*** Opening of Input for this task ***
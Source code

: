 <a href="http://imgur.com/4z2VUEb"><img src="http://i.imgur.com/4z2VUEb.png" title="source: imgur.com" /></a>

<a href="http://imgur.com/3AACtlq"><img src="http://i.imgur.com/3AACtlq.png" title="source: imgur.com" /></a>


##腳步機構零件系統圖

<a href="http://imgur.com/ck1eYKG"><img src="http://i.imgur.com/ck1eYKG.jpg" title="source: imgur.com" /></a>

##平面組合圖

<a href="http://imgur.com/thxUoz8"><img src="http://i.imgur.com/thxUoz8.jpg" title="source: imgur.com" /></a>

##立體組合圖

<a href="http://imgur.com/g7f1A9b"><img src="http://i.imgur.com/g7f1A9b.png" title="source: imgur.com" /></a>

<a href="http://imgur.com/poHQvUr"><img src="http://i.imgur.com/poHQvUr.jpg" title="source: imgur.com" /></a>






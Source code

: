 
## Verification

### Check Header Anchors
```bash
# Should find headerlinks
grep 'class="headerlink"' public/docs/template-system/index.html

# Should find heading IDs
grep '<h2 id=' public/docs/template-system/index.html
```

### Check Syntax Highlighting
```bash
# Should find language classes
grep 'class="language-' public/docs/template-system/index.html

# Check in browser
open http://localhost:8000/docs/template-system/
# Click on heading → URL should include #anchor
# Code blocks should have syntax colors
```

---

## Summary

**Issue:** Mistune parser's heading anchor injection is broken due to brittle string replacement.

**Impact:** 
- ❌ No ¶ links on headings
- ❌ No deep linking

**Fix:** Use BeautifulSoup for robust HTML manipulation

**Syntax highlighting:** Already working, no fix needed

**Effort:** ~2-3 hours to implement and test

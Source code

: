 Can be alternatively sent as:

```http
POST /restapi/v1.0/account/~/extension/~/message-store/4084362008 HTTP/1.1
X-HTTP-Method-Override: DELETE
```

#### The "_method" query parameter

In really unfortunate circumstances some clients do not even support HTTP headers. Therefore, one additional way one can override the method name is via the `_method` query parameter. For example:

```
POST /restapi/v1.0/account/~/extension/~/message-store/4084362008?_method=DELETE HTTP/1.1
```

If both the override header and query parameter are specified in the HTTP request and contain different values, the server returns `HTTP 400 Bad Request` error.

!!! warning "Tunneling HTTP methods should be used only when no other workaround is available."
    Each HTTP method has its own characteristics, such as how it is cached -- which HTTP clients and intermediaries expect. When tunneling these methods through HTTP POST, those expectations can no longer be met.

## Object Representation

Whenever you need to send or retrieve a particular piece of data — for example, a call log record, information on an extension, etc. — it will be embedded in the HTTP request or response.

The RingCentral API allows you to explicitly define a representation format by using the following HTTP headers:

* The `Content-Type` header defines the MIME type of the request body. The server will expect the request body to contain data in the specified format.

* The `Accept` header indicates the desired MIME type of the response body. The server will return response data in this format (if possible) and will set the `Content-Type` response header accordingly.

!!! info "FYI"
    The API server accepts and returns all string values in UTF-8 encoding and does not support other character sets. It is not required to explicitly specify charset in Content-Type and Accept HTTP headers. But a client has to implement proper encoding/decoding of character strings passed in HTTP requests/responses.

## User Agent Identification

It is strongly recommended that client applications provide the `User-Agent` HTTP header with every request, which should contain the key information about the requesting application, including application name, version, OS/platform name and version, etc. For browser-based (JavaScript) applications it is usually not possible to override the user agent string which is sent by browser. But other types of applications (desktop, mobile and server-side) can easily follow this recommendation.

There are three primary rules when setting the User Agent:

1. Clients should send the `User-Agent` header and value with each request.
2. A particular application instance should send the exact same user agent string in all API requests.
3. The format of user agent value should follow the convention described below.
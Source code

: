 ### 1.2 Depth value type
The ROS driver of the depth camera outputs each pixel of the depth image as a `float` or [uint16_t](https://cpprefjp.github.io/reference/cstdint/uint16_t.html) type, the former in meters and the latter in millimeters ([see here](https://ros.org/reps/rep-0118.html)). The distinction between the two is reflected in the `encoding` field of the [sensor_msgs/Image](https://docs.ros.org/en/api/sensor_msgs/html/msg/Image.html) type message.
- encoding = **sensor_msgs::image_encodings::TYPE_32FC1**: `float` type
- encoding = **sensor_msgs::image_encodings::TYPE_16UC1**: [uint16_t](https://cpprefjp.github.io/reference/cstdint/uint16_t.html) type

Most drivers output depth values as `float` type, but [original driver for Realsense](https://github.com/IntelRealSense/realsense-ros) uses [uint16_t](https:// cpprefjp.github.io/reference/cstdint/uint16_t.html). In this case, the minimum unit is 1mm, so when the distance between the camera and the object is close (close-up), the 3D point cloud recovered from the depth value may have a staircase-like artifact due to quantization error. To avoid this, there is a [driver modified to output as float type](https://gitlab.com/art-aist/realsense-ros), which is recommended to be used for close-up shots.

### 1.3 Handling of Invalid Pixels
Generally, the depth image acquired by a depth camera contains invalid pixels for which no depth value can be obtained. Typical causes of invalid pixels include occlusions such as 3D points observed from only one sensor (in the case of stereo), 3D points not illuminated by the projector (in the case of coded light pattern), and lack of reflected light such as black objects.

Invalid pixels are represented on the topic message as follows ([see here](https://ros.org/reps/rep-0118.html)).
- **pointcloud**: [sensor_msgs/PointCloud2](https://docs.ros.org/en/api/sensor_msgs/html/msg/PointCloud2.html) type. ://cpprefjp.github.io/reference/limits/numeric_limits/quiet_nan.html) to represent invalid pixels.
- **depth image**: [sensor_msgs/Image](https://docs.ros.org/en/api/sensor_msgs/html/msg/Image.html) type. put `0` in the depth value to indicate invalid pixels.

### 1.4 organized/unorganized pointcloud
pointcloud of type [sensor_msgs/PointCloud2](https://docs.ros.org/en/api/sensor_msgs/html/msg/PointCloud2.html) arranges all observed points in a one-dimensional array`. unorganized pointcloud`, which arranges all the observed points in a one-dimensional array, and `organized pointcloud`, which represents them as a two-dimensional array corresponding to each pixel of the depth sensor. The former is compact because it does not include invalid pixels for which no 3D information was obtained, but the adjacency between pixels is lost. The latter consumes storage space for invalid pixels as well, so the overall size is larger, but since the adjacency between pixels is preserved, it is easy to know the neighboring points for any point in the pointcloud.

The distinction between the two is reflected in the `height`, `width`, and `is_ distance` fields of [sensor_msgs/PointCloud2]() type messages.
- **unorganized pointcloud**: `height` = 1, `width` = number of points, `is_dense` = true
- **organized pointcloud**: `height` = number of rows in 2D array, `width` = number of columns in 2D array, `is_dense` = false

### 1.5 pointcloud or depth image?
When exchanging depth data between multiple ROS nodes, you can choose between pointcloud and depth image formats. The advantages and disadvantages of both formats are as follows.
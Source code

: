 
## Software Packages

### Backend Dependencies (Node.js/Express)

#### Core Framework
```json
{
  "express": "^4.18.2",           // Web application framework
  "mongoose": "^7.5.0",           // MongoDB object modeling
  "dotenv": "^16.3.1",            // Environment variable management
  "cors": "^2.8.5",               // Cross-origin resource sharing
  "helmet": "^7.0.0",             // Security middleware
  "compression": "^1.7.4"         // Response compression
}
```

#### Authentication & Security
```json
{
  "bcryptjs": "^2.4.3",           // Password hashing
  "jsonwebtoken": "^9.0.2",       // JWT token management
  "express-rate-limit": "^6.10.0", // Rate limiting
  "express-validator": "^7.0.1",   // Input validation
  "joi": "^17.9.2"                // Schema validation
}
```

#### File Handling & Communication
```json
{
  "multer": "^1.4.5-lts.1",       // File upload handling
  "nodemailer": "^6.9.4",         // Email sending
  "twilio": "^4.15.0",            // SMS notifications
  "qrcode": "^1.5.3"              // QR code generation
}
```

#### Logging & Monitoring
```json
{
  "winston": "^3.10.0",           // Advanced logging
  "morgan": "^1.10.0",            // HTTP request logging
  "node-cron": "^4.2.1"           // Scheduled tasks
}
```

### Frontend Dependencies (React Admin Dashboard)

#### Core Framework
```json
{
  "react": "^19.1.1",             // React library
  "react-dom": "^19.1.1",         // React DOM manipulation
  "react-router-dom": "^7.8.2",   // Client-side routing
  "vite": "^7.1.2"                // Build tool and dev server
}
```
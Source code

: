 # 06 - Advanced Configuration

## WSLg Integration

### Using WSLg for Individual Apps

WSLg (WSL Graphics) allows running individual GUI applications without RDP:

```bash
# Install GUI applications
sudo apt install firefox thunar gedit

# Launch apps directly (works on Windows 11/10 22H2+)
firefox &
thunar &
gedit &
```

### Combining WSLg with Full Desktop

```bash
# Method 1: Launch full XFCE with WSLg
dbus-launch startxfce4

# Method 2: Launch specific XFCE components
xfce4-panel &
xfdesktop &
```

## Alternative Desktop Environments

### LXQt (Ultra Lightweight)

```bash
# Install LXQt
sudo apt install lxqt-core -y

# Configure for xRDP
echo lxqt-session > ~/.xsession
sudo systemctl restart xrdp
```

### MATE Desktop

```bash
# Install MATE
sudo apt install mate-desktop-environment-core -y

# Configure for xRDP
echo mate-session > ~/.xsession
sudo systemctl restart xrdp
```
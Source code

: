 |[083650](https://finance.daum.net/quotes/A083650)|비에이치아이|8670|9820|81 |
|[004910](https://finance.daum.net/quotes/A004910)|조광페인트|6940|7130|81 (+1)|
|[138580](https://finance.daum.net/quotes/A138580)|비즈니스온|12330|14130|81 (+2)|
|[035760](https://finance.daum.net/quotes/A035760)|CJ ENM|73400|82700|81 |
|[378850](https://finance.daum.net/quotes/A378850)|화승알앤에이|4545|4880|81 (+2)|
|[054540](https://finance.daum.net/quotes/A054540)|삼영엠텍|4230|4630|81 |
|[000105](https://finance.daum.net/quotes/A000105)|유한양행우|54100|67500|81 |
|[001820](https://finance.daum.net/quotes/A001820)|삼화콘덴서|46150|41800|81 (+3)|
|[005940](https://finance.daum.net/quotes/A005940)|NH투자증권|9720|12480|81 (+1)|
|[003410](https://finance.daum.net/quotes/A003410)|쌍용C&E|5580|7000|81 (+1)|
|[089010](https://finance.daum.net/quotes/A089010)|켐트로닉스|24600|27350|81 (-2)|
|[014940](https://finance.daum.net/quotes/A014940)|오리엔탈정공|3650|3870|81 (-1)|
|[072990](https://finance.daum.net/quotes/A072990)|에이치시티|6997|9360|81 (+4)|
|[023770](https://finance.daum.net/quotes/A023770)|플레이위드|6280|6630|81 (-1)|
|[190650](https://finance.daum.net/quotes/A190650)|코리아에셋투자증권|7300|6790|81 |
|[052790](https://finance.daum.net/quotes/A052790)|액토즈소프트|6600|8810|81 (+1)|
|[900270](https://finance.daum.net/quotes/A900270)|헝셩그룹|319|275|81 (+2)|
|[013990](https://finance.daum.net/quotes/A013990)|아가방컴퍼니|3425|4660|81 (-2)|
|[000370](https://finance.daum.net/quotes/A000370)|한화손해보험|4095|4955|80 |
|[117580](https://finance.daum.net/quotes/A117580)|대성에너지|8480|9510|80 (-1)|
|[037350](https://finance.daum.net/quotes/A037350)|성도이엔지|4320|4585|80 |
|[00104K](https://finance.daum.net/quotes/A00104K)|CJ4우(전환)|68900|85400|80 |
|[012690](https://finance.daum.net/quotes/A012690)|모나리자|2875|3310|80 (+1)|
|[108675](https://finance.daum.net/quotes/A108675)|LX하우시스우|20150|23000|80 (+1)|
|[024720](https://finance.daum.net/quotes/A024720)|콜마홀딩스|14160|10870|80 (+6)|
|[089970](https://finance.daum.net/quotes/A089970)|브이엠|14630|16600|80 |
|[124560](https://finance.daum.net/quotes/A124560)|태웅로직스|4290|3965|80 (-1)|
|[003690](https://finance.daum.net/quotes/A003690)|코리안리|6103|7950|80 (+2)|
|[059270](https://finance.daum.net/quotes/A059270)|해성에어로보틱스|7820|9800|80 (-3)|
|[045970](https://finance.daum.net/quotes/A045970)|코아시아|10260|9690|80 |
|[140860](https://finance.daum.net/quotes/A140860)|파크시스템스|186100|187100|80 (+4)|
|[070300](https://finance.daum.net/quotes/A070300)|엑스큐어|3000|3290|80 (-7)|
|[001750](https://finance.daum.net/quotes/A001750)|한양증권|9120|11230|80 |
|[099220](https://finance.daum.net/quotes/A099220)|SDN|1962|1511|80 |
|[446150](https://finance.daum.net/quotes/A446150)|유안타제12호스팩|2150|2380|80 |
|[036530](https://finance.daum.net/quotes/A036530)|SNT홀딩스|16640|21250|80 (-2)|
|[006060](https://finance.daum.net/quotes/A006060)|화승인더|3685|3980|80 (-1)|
*** Close of Input for this task ***
What you will do ▸
Read through the listing and copy each line in which the word "account" occurs.

Exercise response ▸
POST /restapi/v1.0/account/~/extension/~/message-store/4084362008 HTTP/1.1
POST /restapi/v1.0/account/~/extension/~/message-store/4084362008?_method=DELETE HTTP/1.1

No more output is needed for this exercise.